Still, they are handy, and let us go way beyond the simple wildcard matches of yesteryear. So it is not surprising that OpenOffice/LibreOffice, the open source replacements for Microsoft Office written by a global community of uber-geeks, support RegEx. As and author, I use this capability quite a lot. When writing a novel, it is not uncommon to realize (or worry) that you have been systematically making some grammatical or mechanical mistake—it happens to the best of us—or simply to decide to make some global change. Simple search-and-replace is a boon, but RegEx takes us further. For example, “^And” will find lines beginning with a conjunction, “ to [:alpha:]*[\.\!\?]” will find sentences ending with (one particular) preposition.

I have also used RegEx when preparing text for on-line submission, where in-line text needs to be readable on a wide variety of clients. I use an online tool (http://www.formatit.com/) to insert linefeeds enough to format my pasted text to the proper width for submission, then past it back into Libre and use a global replace to transform the end of each line (“$”) into a pair of linefeeds (“\n\n”) and so produce text that remains double spaced even when divorced from the text styles of th word processor.

Recently, I noticed a particular sentence in which I had used three “em” dashes. I wanted to come back to it later, but had forgotten where it was.

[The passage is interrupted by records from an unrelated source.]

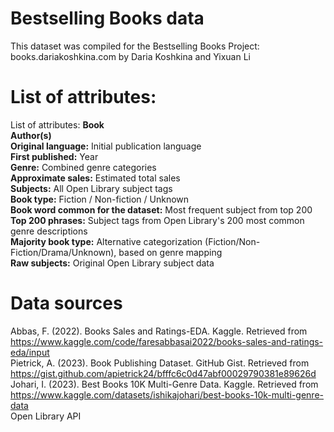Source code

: # Bestselling Books data

This dataset was compiled for the Bestselling Books Project: books.dariakoshkina.com by Daria Koshkina and Yixuan Li

# List of attributes:<br/>


List of attributes:
**Book**<br/>
**Author(s)**<br/>
**Original language:** Initial publication language<br/>
**First published:** Year<br/>
**Genre:** Combined genre categories<br/>
**Approximate sales:** Estimated total sales<br/>
**Subjects:** All Open Library subject tags<br/>
**Book type:** Fiction / Non-fiction / Unknown<br/>
**Book word common for the dataset:** Most frequent subject from top 200<br/>
**Top 200 phrases:** Subject tags from Open Library's 200 most common genre descriptions<br/>
**Majority book type:** Alternative categorization (Fiction/Non-Fiction/Drama/Unknown), based on genre mapping<br/>
**Raw subjects:** Original Open Library subject data<br/>

# Data sources
Abbas, F. (2022). Books Sales and Ratings-EDA. Kaggle. Retrieved from https://www.kaggle.com/code/faresabbasai2022/books-sales-and-ratings-eda/input <br/>
Pietrick, A. (2023). Book Publishing Dataset. GitHub Gist. Retrieved from https://gist.github.com/apietrick24/bfffc6c0d47abf00029790381e89626d <br/>
Johari, I. (2023). Best Books 10K Multi-Genre Data. Kaggle. Retrieved from https://www.kaggle.com/datasets/ishikajohari/best-books-10k-multi-genre-data <br/>
Open Library API <br/>
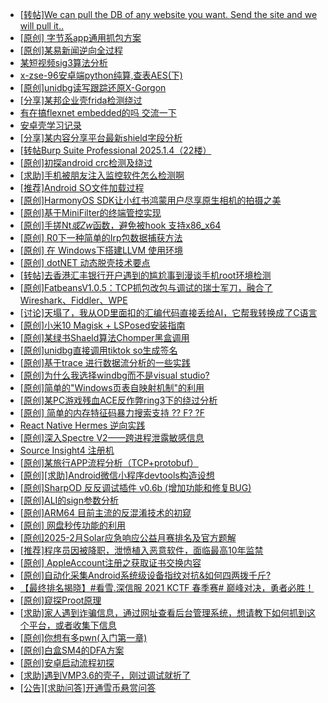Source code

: + [[转帖]We can pull the DB of any website you want. Send the site and we will pull it..](https://bbs.kanxue.com/thread-285934.htm)
+ [[原创] 字节系app通用抓包方案](https://bbs.kanxue.com/thread-280165.htm)
+ [[原创]某易新闻逆向全过程](https://bbs.kanxue.com/thread-282546.htm)
+ [某短视频sig3算法分析](https://bbs.kanxue.com/thread-281317.htm)
+ [x-zse-96安卓端python纯算,查表AES(下)](https://bbs.kanxue.com/thread-281041.htm)
+ [[原创]unidbg读写跟踪还原X-Gorgon](https://bbs.kanxue.com/thread-285586.htm)
+ [[分享]某邦企业壳frida检测绕过](https://bbs.kanxue.com/thread-285932.htm)
+ [有在搞flexnet embedded的吗 交流一下](https://bbs.kanxue.com/thread-285907.htm)
+ [安卓壳学习记录](https://bbs.kanxue.com/thread-285870.htm)
+ [[分享]某内容分享平台最新shield字段分析](https://bbs.kanxue.com/thread-285929.htm)
+ [[转帖Burp Suite Professional 2025.1.4（22楼）](https://bbs.kanxue.com/thread-280744.htm)
+ [[原创]初探android crc检测及绕过](https://bbs.kanxue.com/thread-285790.htm)
+ [[求助]手机被朋友注入监控软件怎么检测啊](https://bbs.kanxue.com/thread-285935.htm)
+ [[推荐]Android SO文件加载过程](https://bbs.kanxue.com/thread-285818.htm)
+ [[原创]HarmonyOS SDK让小红书鸿蒙用户尽享原生相机的拍摄之美](https://bbs.kanxue.com/thread-285937.htm)
+ [[原创]基于MiniFilter的终端管控实现](https://bbs.kanxue.com/thread-285447.htm)
+ [[原创]手搓Nt*或Zw*函数，避免被hook 支持x86_x64](https://bbs.kanxue.com/thread-284264.htm)
+ [[原创] R0下一种简单的Irp包数据捕获方法](https://bbs.kanxue.com/thread-285317.htm)
+ [[原创] 在 Windows下搭建LLVM 使用环境](https://bbs.kanxue.com/thread-276159.htm)
+ [[原创] dotNET 动态脱壳技术要点](https://bbs.kanxue.com/thread-285939.htm)
+ [[转帖]去香港汇丰银行开户遇到的尴尬事到漫谈手机root环境检测](https://bbs.kanxue.com/thread-285754.htm)
+ [[原创]FatbeansV1.0.5：TCP抓包改包与调试的瑞士军刀，融合了Wireshark、Fiddler、WPE](https://bbs.kanxue.com/thread-284571.htm)
+ [[讨论]天塌了，我从OD里面扣的汇编代码直接丢给AI，它帮我转换成了C语言](https://bbs.kanxue.com/thread-285927.htm)
+ [[原创]小米10 Magisk + LSPosed安装指南](https://bbs.kanxue.com/thread-285114.htm)
+ [[原创]某绿书Shaeld算法Chomper黑盒调用](https://bbs.kanxue.com/thread-285705.htm)
+ [[原创]unidbg直接调用tiktok so生成签名](https://bbs.kanxue.com/thread-285623.htm)
+ [[原创]基于trace 进行数据流分析的一些实践](https://bbs.kanxue.com/thread-285243.htm)
+ [[原创]为什么我选择windbg而不是visual studio?](https://bbs.kanxue.com/thread-285803.htm)
+ [[原创]简单的"Windows页表自映射机制"的利用](https://bbs.kanxue.com/thread-285332.htm)
+ [[原创]某PC游戏残血ACE反作弊ring3下的绕过分析](https://bbs.kanxue.com/thread-284667.htm)
+ [[原创] 简单的内存特征码暴力搜索支持 ?? F? ?F](https://bbs.kanxue.com/thread-284451.htm)
+ [React Native Hermes 逆向实践](https://bbs.kanxue.com/thread-273544.htm)
+ [[原创]深入Spectre V2——跨进程泄露敏感信息](https://bbs.kanxue.com/thread-254288.htm)
+ [Source Insight4 注册机](https://bbs.kanxue.com/thread-277612.htm)
+ [[原创]某旅行APP流程分析（TCP+protobuf）](https://bbs.kanxue.com/thread-285387.htm)
+ [[原创][求助]Android微信小程序devtools构造设想](https://bbs.kanxue.com/thread-285589.htm)
+ [[原创]SharpOD 反反调试插件 v0.6b (增加功能和修复BUG)](https://bbs.kanxue.com/thread-218988.htm)
+ [[原创]ALI的sign参数分析](https://bbs.kanxue.com/thread-284292.htm)
+ [[原创]ARM64 目前主流的反混淆技术的初窥](https://bbs.kanxue.com/thread-285567.htm)
+ [[原创] 网盘秒传功能的利用](https://bbs.kanxue.com/thread-284783.htm)
+ [[原创]2025-2月Solar应急响应公益月赛排名及官方题解](https://bbs.kanxue.com/thread-285942.htm)
+ [[推荐]程序员因被降职，泄愤植入恶意软件，面临最高10年监禁](https://bbs.kanxue.com/thread-285943.htm)
+ [[原创] AppleAccount注册之获取证书交换内容](https://bbs.kanxue.com/thread-285944.htm)
+ [[原创]自动化采集Android系统级设备指纹对抗&如何四两拨千斤?](https://bbs.kanxue.com/thread-281889.htm)
+ [【最终排名揭晓】#看雪.深信服 2021 KCTF 春季赛# 巅峰对决，勇者必胜！​](https://bbs.kanxue.com/thread-267161.htm)
+ [[原创]窥探Proot原理](https://bbs.kanxue.com/thread-285876.htm)
+ [[求助]家人遇到诈骗信息，通过网址查看后台管理系统，想请教下如何抓到这个平台，或者收集下信息](https://bbs.kanxue.com/thread-285945.htm)
+ [[原创]你想有多pwn(入门第一章)](https://bbs.kanxue.com/thread-284127.htm)
+ [[原创]白盒SM4的DFA方案](https://bbs.kanxue.com/thread-285292.htm)
+ [[原创]安卓启动流程初探](https://bbs.kanxue.com/thread-285949.htm)
+ [[求助]遇到VMP3.6的壳子，刚过调试就折了](https://bbs.kanxue.com/thread-285947.htm)
+ [[公告][求助问答]开通雪币悬赏问答](https://bbs.kanxue.com/thread-282131.htm)
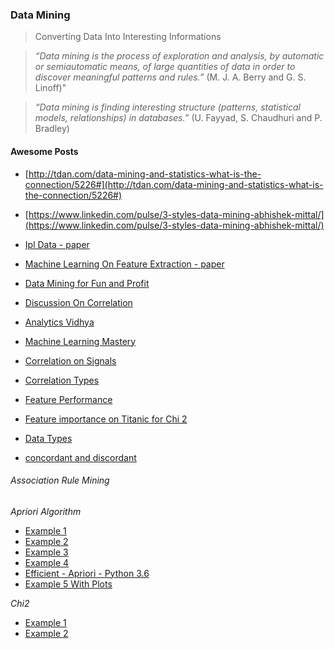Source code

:### Data Mining

> Converting Data Into Interesting Informations

> *“Data mining is the process of exploration and analysis, by automatic or semiautomatic means, of large quantities of data in order to discover meaningful patterns and rules.”*
(M. J. A. Berry and G. S. Linoff)"

> *“Data mining is finding interesting structure (patterns, statistical models, relationships) in databases.”* (U. Fayyad, S. Chaudhuri and P. Bradley)

#### Awesome Posts

- [http://tdan.com/data-mining-and-statistics-what-is-the-connection/5226#](http://tdan.com/data-mining-and-statistics-what-is-the-connection/5226#)
- [https://www.linkedin.com/pulse/3-styles-data-mining-abhishek-mittal/](https://www.linkedin.com/pulse/3-styles-data-mining-abhishek-mittal/)

- [Ipl Data - paper](http://www.ijmlc.org/papers/143-C00120-003.pdf)
- [Machine Learning On Feature Extraction - paper](https://arxiv.org/pdf/1711.10933.pdf)


- [Data Mining for Fun and Profit](https://www.jstor.org/stable/2676725?seq=1#page_scan_tab_contents)
- [Discussion On Correlation](https://www.researchgate.net/post/Correlation_between_discrete_and_categorical_data)

- [Analytics Vidhya](https://www.analyticsvidhya.com/blog/2016/12/introduction-to-feature-selection-methods-with-an-example-or-how-to-select-the-right-variables/)
- [Machine Learning Mastery](https://machinelearningmastery.com/feature-selection-machine-learning-python/)
- [Correlation on Signals](https://www.allaboutcircuits.com/technical-articles/understanding-correlation/)
- [Correlation Types](http://www.statisticssolutions.com/correlation-pearson-kendall-spearman/)
- [Feature Performance](https://www.kaggle.com/grfiv4/plotting-feature-importances)
- [Feature importance on Titanic for Chi 2](http://www.handsonmachinelearning.com/blog/2AeuRL/chi-square-feature-selection-in-python)

- [Data Types](https://statistics.laerd.com/statistical-guides/types-of-variable.php)
- [concordant and discordant](https://www.statisticshowto.datasciencecentral.com/concordant-pairs-discordant-pairs/)

###### Association Rule Mining

*Apriori Algorithm*

- [Example 1](http://pbpython.com/market-basket-analysis.html)
- [Example 2](https://stackabuse.com/association-rule-mining-via-apriori-algorithm-in-python/)
- [Example 3](https://www.analyticsvidhya.com/blog/2017/08/mining-frequent-items-using-apriori-algorithm/)
- [Example 4](https://rasbt.github.io/mlxtend/user_guide/frequent_patterns/apriori/)
- [Efficient - Apriori - Python 3.6](https://pypi.org/project/efficient-apriori/)
- [Example 5 With Plots](http://intelligentonlinetools.com/blog/tag/apriori-algorithm-in-data-mining/)

*Chi2*

- [Example 1](https://www.spss-tutorials.com/chi-square-independence-test/)
- [Example 2](http://statisticsbyjim.com/hypothesis-testing/chi-square-test-independence-example/)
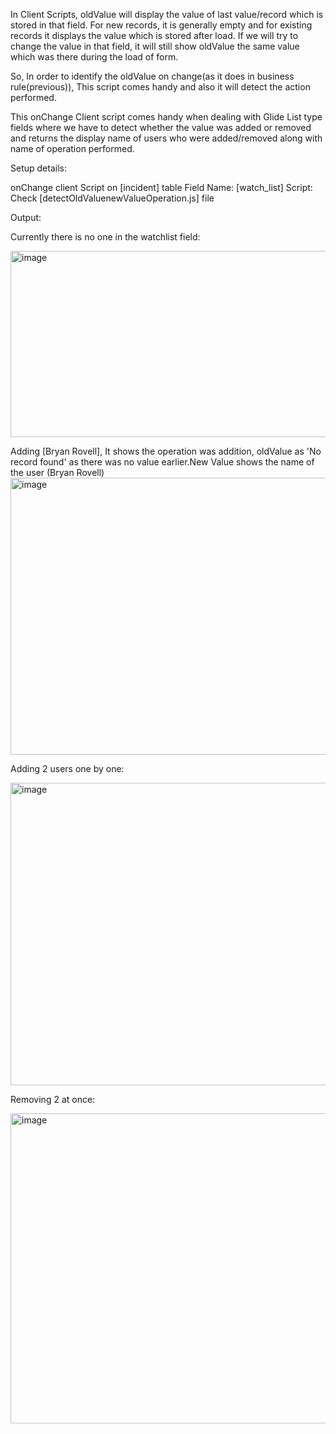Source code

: In Client Scripts, oldValue will display the value of last value/record which is stored in that field. 
For new records, it is generally empty and for existing records it displays the value which is stored after load.
If we will try to change the value in that field, it will still show oldValue the same value which was there during the load of form.

So, In order to identify the oldValue on change(as it does in business rule(previous)), This script comes handy and also it will
detect the action performed.


This onChange Client script comes handy when dealing with Glide List type fields where we have to detect whether the value was added or removed and returns the display name of users who were added/removed along with name of operation performed.

Setup details:

onChange client Script on [incident] table
Field Name: [watch_list]
Script: Check [detectOldValuenewValueOperation.js] file


Output:

Currently there is no one in the watchlist field:

<img width="873" height="298" alt="image" src="https://github.com/user-attachments/assets/a46ca53a-f031-4bf9-9f85-2056c408b66b" />


Adding [Bryan Rovell], It shows the operation was addition, oldValue as 'No record found' as there was no value earlier.New Value shows the name of the user (Bryan Rovell)
<img width="870" height="443" alt="image" src="https://github.com/user-attachments/assets/484284b6-846e-424c-b9c8-a53278f48c72" />


Adding 2 users one by one:

<img width="987" height="484" alt="image" src="https://github.com/user-attachments/assets/35dfe96a-c932-4f95-9c8e-bdb48b1c7b5f" />


Removing 2 at once:

<img width="879" height="496" alt="image" src="https://github.com/user-attachments/assets/c83d4e01-f150-44cb-9078-9841072ec949" />


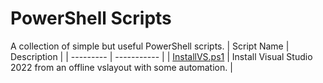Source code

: # PowerShell Scripts
A collection of simple but useful PowerShell scripts.
| Script Name | Description |
| --------- | ----------- |
| [InstallVS.ps1](InstallVS.ps1) | Install Visual Studio 2022 from an offline vslayout with some automation. |
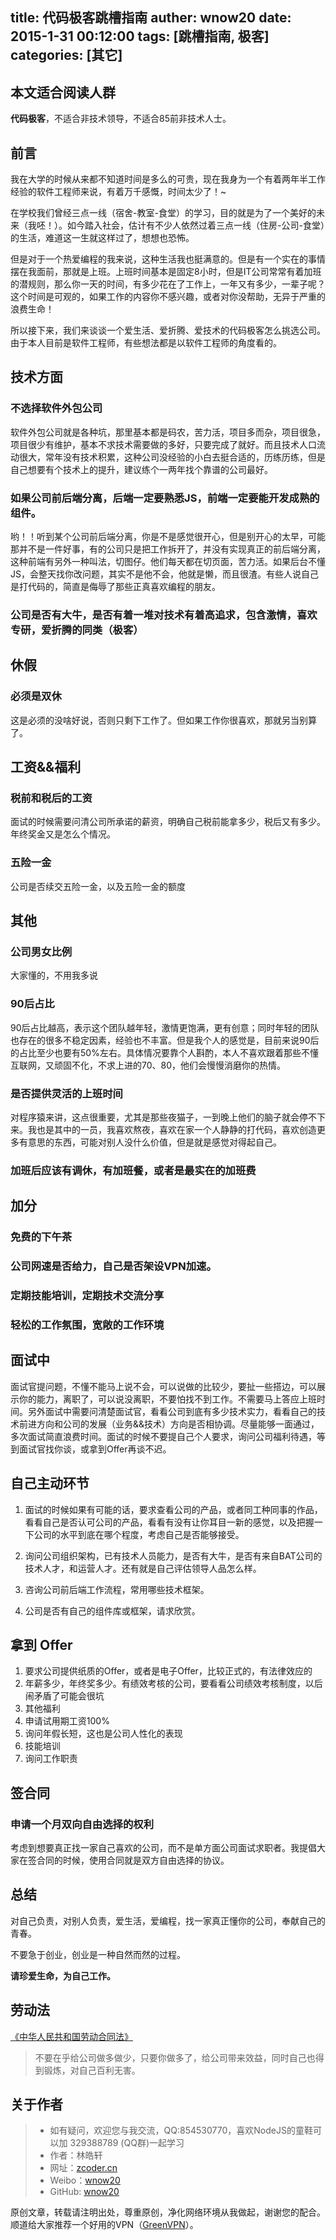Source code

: title: 代码极客跳槽指南
auther: wnow20
date: 2015-1-31 00:12:00
tags: [跳槽指南, 极客]
categories: [其它]
---

## 本文适合阅读人群
__代码极客__，不适合非技术领导，不适合85前非技术人士。


## 前言
我在大学的时候从来都不知道时间是多么的可贵，现在我身为一个有着两年半工作经验的软件工程师来说，有着万千感慨，时间太少了！~

在学校我们曾经三点一线（宿舍-教室-食堂）的学习，目的就是为了一个美好的未来（我呸！）。如今踏入社会，估计有不少人依然过着三点一线（住房-公司-食堂）的生活，难道这一生就这样过了，想想也恐怖。

但是对于一个热爱编程的我来说，这种生活我也挺满意的。但是有一个实在的事情摆在我面前，那就是上班。上班时间基本是固定8小时，但是IT公司常常有着加班的潜规则，那么你一天的时间，有多少花在了工作上，一年又有多少，一辈子呢？这个时间是可观的，如果工作的内容你不感兴趣，或者对你没帮助，无异于严重的浪费生命！

所以接下来，我们来谈谈一个爱生活、爱折腾、爱技术的代码极客怎么挑选公司。由于本人目前是软件工程师，有些想法都是以软件工程师的角度看的。

## 技术方面

### 不选择软件外包公司
软件外包公司就是各种坑，那里基本都是码农，苦力活，项目多而杂，项目很急，项目很少有维护，基本不求技术需要做的多好，只要完成了就好。而且技术人口流动很大，常年没有技术积累，这种公司没经验的小白去挺合适的，历练历练，但是自己想要有个技术上的提升，建议练个一两年找个靠谱的公司最好。

### 如果公司前后端分离，后端一定要熟悉JS，前端一定要能开发成熟的组件。
哟！！听到某个公司前后端分离，你是不是感觉很开心，但是别开心的太早，可能那并不是一件好事，有的公司只是把工作拆开了，并没有实现真正的前后端分离，这种前端有另外一种叫法，切图仔。他们每天都在切页面，苦力活。如果后台不懂JS，会整天找你改问题，其实不是他不会，他就是懒，而且很渣。有些人说自己是打代码的，简直是侮辱了那些正真喜欢编程的朋友。

### 公司是否有大牛，是否有着一堆对技术有着高追求，包含激情，喜欢专研，爱折腾的同类（极客）


## 休假

### 必须是双休
这是必须的没啥好说，否则只剩下工作了。但如果工作你很喜欢，那就另当别算了。


## 工资&&福利

### 税前和税后的工资
面试的时候需要问清公司所承诺的薪资，明确自己税前能拿多少，税后又有多少。年终奖金又是怎么个情况。

### 五险一金
公司是否续交五险一金，以及五险一金的额度


## 其他

### 公司男女比例
大家懂的，不用我多说

### 90后占比
90后占比越高，表示这个团队越年轻，激情更饱满，更有创意；同时年轻的团队也存在的很多不稳定因素，经验也不丰富。但是我个人的感觉是，目前来说90后的占比至少也要有50%左右。具体情况要靠个人斟酌，本人不喜欢跟着那些不懂互联网，又顽固不化，不求上进的70、80，他们会慢慢消磨你的热情。

### 是否提供灵活的上班时间
对程序猿来讲，这点很重要，尤其是那些夜猫子，一到晚上他们的脑子就会停不下来。我也是其中的一员，我喜欢熬夜，喜欢在家一个人静静的打代码，喜欢创造更多有意思的东西，可能对别人没什么价值，但是就是感觉对得起自己。

### 加班后应该有调休，有加班餐，或者是最实在的加班费

## 加分
### 免费的下午茶
### 公司网速是否给力，自己是否架设VPN加速。
### 定期技能培训，定期技术交流分享
### 轻松的工作氛围，宽敞的工作环境



## 面试中
面试官提问题，不懂不能马上说不会，可以说做的比较少，要扯一些搭边，可以展示你的能力，离职了，可以说没离职，不要怕找不到工作。不需要马上答应上班时间。另外面试中需要问清楚面试官，看看公司到底有多少技术实力，看看自己的技术前进方向和公司的发展（业务&&技术）方向是否相协调。尽量能够一面通过，多次面试简直浪费时间。面试的时候不要提自己个人要求，询问公司福利待遇，等到面试官找你谈，或拿到Offer再谈不迟。

## 自己主动环节

1. 面试的时候如果有可能的话，要求查看公司的产品，或者同工种同事的作品，看看自己是否认可公司的产品，看看有没有让你耳目一新的感觉，以及把握一下公司的水平到底在哪个程度，考虑自己是否能够接受。

2. 询问公司组织架构，已有技术人员能力，是否有大牛，是否有来自BAT公司的技术人才，和运营人才。还有就是自己评估领导人品怎么样。

3. 咨询公司前后端工作流程，常用哪些技术框架。

4. 公司是否有自己的组件库或框架，请求欣赏。

## 拿到 Offer
1. 要求公司提供纸质的Offer，或者是电子Offer，比较正式的，有法律效应的
2. 年薪多少，年终奖多少。有绩效考核的公司，要看看公司绩效考核制度，以后闹矛盾了可能会很坑
3. 其他福利
4. 申请试用期工资100%
5. 询问年假长短，这也是公司人性化的表现
6. 技能培训
7. 询问工作职责
## 签合同
### 申请一个月双向自由选择的权利
考虑到想要真正找一家自己喜欢的公司，而不是单方面公司面试求职者。我提倡大家在签合同的时候，使用合同就是双方自由选择的协议。

## 总结
对自己负责，对别人负责，爱生活，爱编程，找一家真正懂你的公司，奉献自己的青春。

不要急于创业，创业是一种自然而然的过程。

__请珍爱生命，为自己工作。__

## 劳动法
[《中华人民共和国劳动合同法》](http://www.molss.gov.cn/gb/zt/2007-09/29/content_198892.htm)

> 不要在乎给公司做多做少，只要你做多了，给公司带来效益，同时自己也得到锻炼，对自己百利无害。


## 关于作者

> * 如有疑问，欢迎您与我交流，QQ:854530770，喜欢NodeJS的童鞋可以加 329388789 (QQ群)一起学习
> * 作者：林皓轩
> * 网址：[zcoder.cn](http://zcoder.cn)
> * Weibo：[wnow20](http://weibo.com/wnow20)
> * GitHub: [wnow20](https://github.com/wnow20)

原创文章，转载请注明出处，尊重原创，净化网络环境从我做起，谢谢您的配合。顺道给大家推荐一个好用的VPN（[GreenVPN](http://gjsq.me/1472098)）。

Rather than search through all 300 dashes in my manuscript, I save the file as text and used the following command line to find my quarry:

grep -o -e "[^\.\!?]*—[^\.\!?]*—[^\.\!?]*—[^\.\!?]*[\.\!?\"]" "Doomsday's Wake.txt"

This searches for any string of letters containing three dashes and preceding a sentence-ending punctuation mark. (If you know RegEx, you know that a repetition operator can simplify this, but for some reason, the version of grep I am running won’t accept it).

That solved, I used this to count the total number of sentences in my document:

grep -o -e "[^\.\!?]*[\.\!?\"]" "Doomsday's Wake.txt"

and this to display all those using a pair of dashes for review:

grep -o -n -e "[^\.\!?]*—[^\.\!?]*[\.\!?\"]" "Doomsday's Wake.txt" | more

Powertools: they’re not just for motor-heads.